DIRECTIONS FOR THIS TASK ▸
Leave the images out. Give every line below again, precisely.

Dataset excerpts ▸
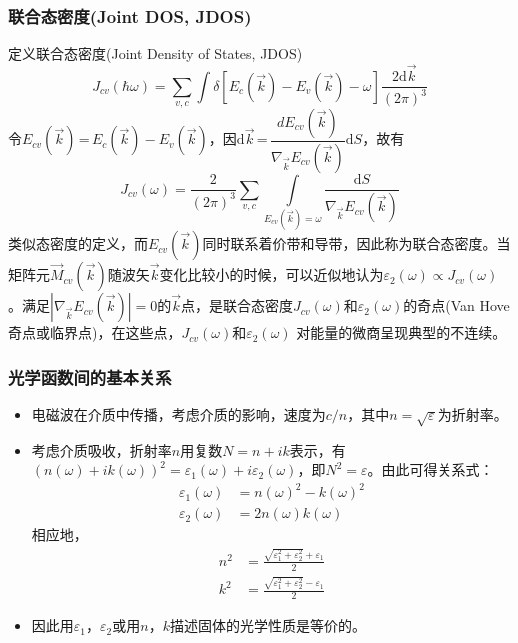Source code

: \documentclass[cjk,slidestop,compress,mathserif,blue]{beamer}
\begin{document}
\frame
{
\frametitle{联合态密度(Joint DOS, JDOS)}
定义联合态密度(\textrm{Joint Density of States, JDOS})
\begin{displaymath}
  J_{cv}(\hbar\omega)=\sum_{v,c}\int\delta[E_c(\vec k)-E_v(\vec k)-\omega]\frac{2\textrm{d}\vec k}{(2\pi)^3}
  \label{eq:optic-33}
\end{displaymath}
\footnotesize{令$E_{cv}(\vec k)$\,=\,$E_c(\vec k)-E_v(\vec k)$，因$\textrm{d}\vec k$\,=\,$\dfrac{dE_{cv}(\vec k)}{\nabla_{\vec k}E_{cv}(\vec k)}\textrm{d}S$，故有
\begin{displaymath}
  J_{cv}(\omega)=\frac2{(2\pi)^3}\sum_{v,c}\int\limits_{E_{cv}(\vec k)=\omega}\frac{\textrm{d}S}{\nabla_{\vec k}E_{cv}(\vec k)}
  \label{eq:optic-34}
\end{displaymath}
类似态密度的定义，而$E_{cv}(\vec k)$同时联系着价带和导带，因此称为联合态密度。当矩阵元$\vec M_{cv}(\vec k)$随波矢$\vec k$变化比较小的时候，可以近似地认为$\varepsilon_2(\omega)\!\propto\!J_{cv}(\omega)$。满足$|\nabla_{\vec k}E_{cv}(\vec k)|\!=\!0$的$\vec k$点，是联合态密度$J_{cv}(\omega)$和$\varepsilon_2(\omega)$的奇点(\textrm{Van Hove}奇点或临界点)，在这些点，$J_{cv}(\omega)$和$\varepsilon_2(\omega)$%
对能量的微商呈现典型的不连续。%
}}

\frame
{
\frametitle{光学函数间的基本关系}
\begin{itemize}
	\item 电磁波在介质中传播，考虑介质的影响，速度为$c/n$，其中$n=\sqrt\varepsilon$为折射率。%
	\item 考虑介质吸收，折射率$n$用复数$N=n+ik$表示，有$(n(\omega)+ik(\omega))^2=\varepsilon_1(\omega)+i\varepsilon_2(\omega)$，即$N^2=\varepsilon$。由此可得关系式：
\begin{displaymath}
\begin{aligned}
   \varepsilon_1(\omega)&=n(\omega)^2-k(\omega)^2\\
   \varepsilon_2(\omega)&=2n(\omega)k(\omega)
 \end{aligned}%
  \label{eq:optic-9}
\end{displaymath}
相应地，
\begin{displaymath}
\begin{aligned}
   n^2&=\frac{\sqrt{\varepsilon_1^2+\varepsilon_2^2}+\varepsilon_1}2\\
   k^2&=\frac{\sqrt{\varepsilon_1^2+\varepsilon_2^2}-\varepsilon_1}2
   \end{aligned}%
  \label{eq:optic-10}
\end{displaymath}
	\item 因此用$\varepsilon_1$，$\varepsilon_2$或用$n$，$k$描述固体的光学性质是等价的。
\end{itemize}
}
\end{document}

OUTPUT ▸
Source code

: \documentclass[cjk,slidestop,compress,mathserif,blue]{beamer}
\begin{document}
\frame
{
\frametitle{联合态密度(Joint DOS, JDOS)}
定义联合态密度(\textrm{Joint Density of States, JDOS})
\begin{displaymath}
  J_{cv}(\hbar\omega)=\sum_{v,c}\int\delta[E_c(\vec k)-E_v(\vec k)-\omega]\frac{2\textrm{d}\vec k}{(2\pi)^3}
  \label{eq:optic-33}
\end{displaymath}
\footnotesize{令$E_{cv}(\vec k)$\,=\,$E_c(\vec k)-E_v(\vec k)$，因$\textrm{d}\vec k$\,=\,$\dfrac{dE_{cv}(\vec k)}{\nabla_{\vec k}E_{cv}(\vec k)}\textrm{d}S$，故有
\begin{displaymath}
  J_{cv}(\omega)=\frac2{(2\pi)^3}\sum_{v,c}\int\limits_{E_{cv}(\vec k)=\omega}\frac{\textrm{d}S}{\nabla_{\vec k}E_{cv}(\vec k)}
  \label{eq:optic-34}
\end{displaymath}
类似态密度的定义，而$E_{cv}(\vec k)$同时联系着价带和导带，因此称为联合态密度。当矩阵元$\vec M_{cv}(\vec k)$随波矢$\vec k$变化比较小的时候，可以近似地认为$\varepsilon_2(\omega)\!\propto\!J_{cv}(\omega)$。满足$|\nabla_{\vec k}E_{cv}(\vec k)|\!=\!0$的$\vec k$点，是联合态密度$J_{cv}(\omega)$和$\varepsilon_2(\omega)$的奇点(\textrm{Van Hove}奇点或临界点)，在这些点，$J_{cv}(\omega)$和$\varepsilon_2(\omega)$%
对能量的微商呈现典型的不连续。%
}}

\frame
{
\frametitle{光学函数间的基本关系}
\begin{itemize}
	\item 电磁波在介质中传播，考虑介质的影响，速度为$c/n$，其中$n=\sqrt\varepsilon$为折射率。%
	\item 考虑介质吸收，折射率$n$用复数$N=n+ik$表示，有$(n(\omega)+ik(\omega))^2=\varepsilon_1(\omega)+i\varepsilon_2(\omega)$，即$N^2=\varepsilon$。由此可得关系式：
\begin{displaymath}
\begin{aligned}
   \varepsilon_1(\omega)&=n(\omega)^2-k(\omega)^2\\
   \varepsilon_2(\omega)&=2n(\omega)k(\omega)
 \end{aligned}%
  \label{eq:optic-9}
\end{displaymath}
相应地，
\begin{displaymath}
\begin{aligned}
   n^2&=\frac{\sqrt{\varepsilon_1^2+\varepsilon_2^2}+\varepsilon_1}2\\
   k^2&=\frac{\sqrt{\varepsilon_1^2+\varepsilon_2^2}-\varepsilon_1}2
   \end{aligned}%
  \label{eq:optic-10}
\end{displaymath}
	\item 因此用$\varepsilon_1$，$\varepsilon_2$或用$n$，$k$描述固体的光学性质是等价的。
\end{itemize}
}
\end{document}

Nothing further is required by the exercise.